* Input for this task
┏━━

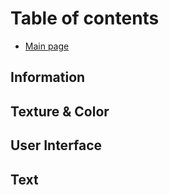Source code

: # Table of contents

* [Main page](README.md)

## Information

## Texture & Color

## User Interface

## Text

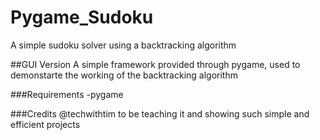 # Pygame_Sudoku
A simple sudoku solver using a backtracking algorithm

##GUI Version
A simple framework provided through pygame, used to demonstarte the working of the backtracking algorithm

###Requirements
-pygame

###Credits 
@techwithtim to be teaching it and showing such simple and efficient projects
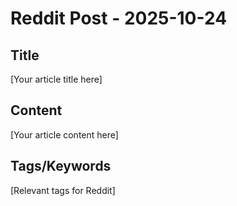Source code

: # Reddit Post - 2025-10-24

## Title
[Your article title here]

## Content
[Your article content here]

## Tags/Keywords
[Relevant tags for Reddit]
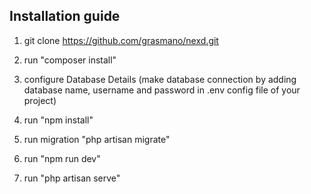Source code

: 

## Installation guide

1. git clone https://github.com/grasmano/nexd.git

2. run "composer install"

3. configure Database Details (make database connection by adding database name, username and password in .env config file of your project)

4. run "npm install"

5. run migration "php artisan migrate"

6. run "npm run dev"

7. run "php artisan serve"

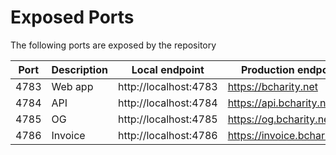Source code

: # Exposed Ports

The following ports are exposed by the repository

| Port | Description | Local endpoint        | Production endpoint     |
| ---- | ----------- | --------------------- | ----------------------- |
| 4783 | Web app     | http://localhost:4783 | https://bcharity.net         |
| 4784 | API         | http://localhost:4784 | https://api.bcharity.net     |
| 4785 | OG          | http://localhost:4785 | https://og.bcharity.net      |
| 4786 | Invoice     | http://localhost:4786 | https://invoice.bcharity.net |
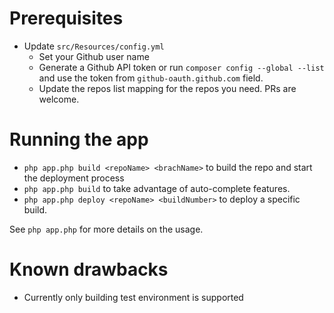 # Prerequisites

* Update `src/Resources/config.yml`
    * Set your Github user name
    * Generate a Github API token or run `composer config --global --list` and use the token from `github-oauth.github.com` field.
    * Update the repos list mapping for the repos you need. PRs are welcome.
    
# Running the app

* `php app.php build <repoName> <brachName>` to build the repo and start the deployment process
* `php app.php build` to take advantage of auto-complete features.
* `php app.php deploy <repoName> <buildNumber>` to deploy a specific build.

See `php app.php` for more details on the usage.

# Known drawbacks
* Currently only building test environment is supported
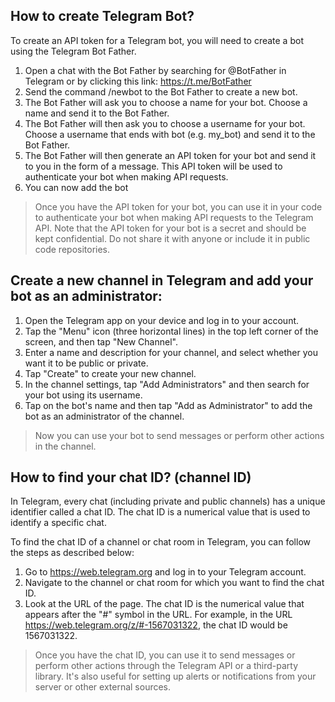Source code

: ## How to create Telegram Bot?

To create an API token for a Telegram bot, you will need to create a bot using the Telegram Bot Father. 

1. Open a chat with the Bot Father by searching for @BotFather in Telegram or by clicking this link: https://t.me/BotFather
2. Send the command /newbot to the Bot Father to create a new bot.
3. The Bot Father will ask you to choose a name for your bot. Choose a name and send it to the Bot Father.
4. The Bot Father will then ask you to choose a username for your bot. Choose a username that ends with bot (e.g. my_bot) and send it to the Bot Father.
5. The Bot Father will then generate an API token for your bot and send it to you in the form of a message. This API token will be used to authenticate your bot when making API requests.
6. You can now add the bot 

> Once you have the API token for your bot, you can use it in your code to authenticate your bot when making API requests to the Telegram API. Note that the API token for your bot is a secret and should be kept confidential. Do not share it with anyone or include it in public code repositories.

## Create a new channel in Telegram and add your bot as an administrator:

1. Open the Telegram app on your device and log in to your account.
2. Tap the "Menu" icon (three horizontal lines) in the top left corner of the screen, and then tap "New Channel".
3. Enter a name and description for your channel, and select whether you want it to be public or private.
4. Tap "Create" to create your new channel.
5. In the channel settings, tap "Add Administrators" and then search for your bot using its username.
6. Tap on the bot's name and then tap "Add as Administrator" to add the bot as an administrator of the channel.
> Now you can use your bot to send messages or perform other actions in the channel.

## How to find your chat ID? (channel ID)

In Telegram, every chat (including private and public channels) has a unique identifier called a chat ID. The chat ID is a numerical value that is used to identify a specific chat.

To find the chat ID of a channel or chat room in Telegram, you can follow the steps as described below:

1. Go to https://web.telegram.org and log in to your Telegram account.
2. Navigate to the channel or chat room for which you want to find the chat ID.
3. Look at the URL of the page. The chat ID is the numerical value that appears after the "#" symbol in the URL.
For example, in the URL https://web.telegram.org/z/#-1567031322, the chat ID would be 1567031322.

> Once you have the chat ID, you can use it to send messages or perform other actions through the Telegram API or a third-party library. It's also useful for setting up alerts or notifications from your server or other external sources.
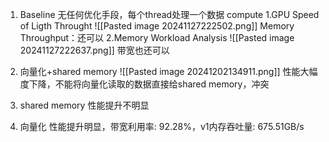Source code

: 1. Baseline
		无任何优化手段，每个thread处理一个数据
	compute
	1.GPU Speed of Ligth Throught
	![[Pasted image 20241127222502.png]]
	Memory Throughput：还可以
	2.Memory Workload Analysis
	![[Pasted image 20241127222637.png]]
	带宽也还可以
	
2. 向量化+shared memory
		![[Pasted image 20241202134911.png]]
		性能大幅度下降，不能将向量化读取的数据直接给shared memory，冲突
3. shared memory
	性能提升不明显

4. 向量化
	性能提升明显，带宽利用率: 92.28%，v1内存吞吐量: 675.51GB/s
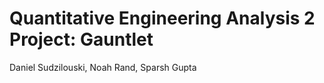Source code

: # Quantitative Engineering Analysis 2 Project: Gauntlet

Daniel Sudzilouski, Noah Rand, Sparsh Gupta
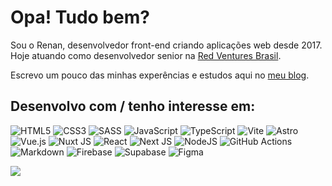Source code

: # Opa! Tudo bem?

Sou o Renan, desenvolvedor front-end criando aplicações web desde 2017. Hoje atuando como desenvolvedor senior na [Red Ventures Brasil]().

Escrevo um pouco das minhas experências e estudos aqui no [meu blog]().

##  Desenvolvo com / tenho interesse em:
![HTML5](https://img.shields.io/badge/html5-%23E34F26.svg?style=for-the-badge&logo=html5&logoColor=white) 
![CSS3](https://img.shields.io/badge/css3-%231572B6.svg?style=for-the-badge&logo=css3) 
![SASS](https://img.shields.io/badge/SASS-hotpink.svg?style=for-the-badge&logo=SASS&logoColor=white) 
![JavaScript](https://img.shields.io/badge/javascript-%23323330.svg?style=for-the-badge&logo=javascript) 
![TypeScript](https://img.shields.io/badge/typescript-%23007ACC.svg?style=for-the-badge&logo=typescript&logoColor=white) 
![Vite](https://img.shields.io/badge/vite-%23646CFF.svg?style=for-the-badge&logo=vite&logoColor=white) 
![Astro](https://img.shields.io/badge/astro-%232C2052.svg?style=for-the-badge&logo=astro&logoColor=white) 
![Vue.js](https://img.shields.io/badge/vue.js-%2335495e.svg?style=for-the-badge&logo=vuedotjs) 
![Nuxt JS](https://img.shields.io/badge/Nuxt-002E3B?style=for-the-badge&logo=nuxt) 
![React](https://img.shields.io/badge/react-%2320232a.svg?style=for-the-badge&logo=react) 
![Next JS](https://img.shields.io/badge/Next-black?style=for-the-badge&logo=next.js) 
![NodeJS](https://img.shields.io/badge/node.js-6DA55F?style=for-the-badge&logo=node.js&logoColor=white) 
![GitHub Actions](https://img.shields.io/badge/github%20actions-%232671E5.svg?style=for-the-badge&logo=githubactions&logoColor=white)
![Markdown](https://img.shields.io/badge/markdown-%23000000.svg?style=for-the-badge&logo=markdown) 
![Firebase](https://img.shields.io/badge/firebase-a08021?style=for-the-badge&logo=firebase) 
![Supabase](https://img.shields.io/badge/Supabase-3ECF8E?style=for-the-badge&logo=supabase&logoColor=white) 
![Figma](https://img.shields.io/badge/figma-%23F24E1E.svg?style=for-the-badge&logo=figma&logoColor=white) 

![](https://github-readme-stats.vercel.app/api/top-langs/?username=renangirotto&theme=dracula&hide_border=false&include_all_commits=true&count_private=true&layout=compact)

┗━━

* Problem to solve
State how many lines of the listing include "algorithm", and write nothing else.

* Solution for this problem
2